No rigor do método investigativo, ainda indico seguir o caminho do EMPIRISMO. E o que é esse empirismo? Para simplificar: retome as listas, leia todas as inscrições, colha provas substanciais contra todos, aplique a lei – só a lei.

Para o verdadeiro pesquisador, não há indício refutado antes de a pesquisa acabar, não se conclui antes de olhar todas as provas. O empirismo ensina a olhar a realidade nua e crua, a não ceder diante daquele que não quer ser flagrado.

O cientista não pode correr o risco de falsear a verdade, escolhendo por amostragem o que lhe interessa; até cursando graduação, o bom pesquisador depara-se com o contraditório. Deve procurar na escuridão dos fatos.

O juiz, além de versado no contraditório, é uma espécie de pesquisador e deveria escarafunchar todos os nós que estão pululando a sua frente. Veria que a pesquisa é um seriado sim, que exige disciplina e regularidade. Alguns juízes são cientistas.

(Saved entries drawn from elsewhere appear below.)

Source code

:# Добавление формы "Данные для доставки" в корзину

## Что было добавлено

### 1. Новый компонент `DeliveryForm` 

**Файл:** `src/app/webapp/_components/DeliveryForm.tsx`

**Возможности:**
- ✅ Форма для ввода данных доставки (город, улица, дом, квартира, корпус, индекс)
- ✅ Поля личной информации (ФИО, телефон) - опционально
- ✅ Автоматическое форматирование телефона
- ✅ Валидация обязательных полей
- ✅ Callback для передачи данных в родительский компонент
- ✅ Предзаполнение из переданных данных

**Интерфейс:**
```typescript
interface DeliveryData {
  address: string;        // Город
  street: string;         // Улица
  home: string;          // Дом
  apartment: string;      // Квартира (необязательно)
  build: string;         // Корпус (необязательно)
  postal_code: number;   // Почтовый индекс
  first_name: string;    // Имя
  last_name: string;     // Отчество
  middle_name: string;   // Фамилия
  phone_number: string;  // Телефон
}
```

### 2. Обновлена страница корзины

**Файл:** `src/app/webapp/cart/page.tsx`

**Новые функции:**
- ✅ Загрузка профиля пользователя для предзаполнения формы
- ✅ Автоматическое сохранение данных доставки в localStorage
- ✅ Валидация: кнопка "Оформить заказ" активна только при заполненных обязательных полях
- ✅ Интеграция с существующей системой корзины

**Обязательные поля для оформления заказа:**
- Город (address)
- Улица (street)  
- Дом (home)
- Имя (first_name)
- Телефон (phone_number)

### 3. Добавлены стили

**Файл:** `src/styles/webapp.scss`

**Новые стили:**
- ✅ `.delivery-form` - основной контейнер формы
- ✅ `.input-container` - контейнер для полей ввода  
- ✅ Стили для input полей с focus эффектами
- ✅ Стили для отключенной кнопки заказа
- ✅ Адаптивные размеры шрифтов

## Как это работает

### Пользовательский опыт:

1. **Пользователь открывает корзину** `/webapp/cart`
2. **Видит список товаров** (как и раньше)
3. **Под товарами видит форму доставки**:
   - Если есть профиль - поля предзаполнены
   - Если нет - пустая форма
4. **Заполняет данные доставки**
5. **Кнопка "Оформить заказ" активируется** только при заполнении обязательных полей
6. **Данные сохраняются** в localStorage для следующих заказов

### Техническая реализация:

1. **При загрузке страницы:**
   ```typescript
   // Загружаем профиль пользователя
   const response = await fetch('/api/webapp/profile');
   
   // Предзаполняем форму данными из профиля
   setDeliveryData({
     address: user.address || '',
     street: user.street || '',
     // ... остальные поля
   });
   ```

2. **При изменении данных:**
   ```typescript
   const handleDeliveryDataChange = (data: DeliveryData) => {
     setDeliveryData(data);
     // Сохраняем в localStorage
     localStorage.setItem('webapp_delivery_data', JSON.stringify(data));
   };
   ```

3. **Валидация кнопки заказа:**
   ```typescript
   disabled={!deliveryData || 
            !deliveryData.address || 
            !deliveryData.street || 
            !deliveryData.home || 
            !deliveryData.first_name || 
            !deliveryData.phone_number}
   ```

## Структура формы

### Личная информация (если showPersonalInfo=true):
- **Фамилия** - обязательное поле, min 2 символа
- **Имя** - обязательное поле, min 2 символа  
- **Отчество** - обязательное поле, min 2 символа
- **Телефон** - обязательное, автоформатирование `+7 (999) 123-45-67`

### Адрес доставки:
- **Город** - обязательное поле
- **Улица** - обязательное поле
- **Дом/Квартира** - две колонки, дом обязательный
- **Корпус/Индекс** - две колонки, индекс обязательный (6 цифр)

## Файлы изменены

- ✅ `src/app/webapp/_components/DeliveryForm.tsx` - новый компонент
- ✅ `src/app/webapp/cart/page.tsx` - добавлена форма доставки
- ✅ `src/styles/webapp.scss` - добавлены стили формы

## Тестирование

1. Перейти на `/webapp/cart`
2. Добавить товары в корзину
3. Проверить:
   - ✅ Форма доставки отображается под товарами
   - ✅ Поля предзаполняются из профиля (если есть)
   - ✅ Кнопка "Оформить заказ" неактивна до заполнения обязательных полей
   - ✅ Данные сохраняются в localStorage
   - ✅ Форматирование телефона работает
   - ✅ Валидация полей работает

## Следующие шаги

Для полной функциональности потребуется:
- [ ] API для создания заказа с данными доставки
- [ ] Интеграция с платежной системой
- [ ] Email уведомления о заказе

Por fim, ainda que se pense que o seu trabalho não é novela – não me lembro se há filme –, sugiro que leia Francis Bacon, genial e controverso filósofo do Renascimento. Não conheço, mas deve haver algum juiz que tenha lido Bacon.

Veria em Novum Organum como proceder para não se furtar à lógica dos fatos. Aplicando-se ao empirismo, saberia que, por ação natural dos fatos contrários às suas teses, é o princípio do contraditório que revela a verdade. Os disparates também aparecem nessa hora. Portanto, a justiça não pode mudar de canal, em efeito zapping.

Tire um tempo nas viagens para saber que Bacon foi o pioneiro dos modernos e o último dos antigos. Como fundador da Ciência Moderna, Bacon recebeu críticas: como a de ser oportunista e de forjar elementos para se beneficiar.

Bacon viveu a consolidação do absolutismo na Inglaterra, experimentou o Renascimento e a expansão do capitalismo. Desde logo compreendeu que, em meio a tantos conflitos trevosos, as forças decisivas eram as da inteligência e do saber.

Bacon sabia que o experimentalismo científico deveria trazer benefícios à vida prática. Neste afã, estudou obras de metalurgia, química, geologia, quando desenvolveu entusiasmo pela técnica: pólvora, imprensa, bússola.

Como fez o juiz, Bacon também se bacharelou em Direito e exerceu a advocacia. Depois, com seus Ensaios, entrou para o mundo clássico da literatura inglesa. Ainda se aproximou da obra de Maquiavel – considerado o fundador da Ciência Política.

Como a dar provas de que era um ótimo maquiavélico, Bacon foi protegido do Conde Essex, mas não teve dúvidas em colaborar para sua execração a pedido da Rainha Elizabeth. Acusava-se o Conde de, exatamente, ter cometido sedição ou crime contra o Estado. O conde acabou executado e se salvou a Razão de Estado.

Parece urgente forçar uma “decupagem” das cenas tórridas de nossa República. Não podemos assistir ao nosso seriado de Al Capone, amanhã. Também não temos Os intocáveis e nem CSI. Então, que rolem todas as cenas, sem seletividade. Juízes e cientistas não podem fazer alianças com o poder. FIM!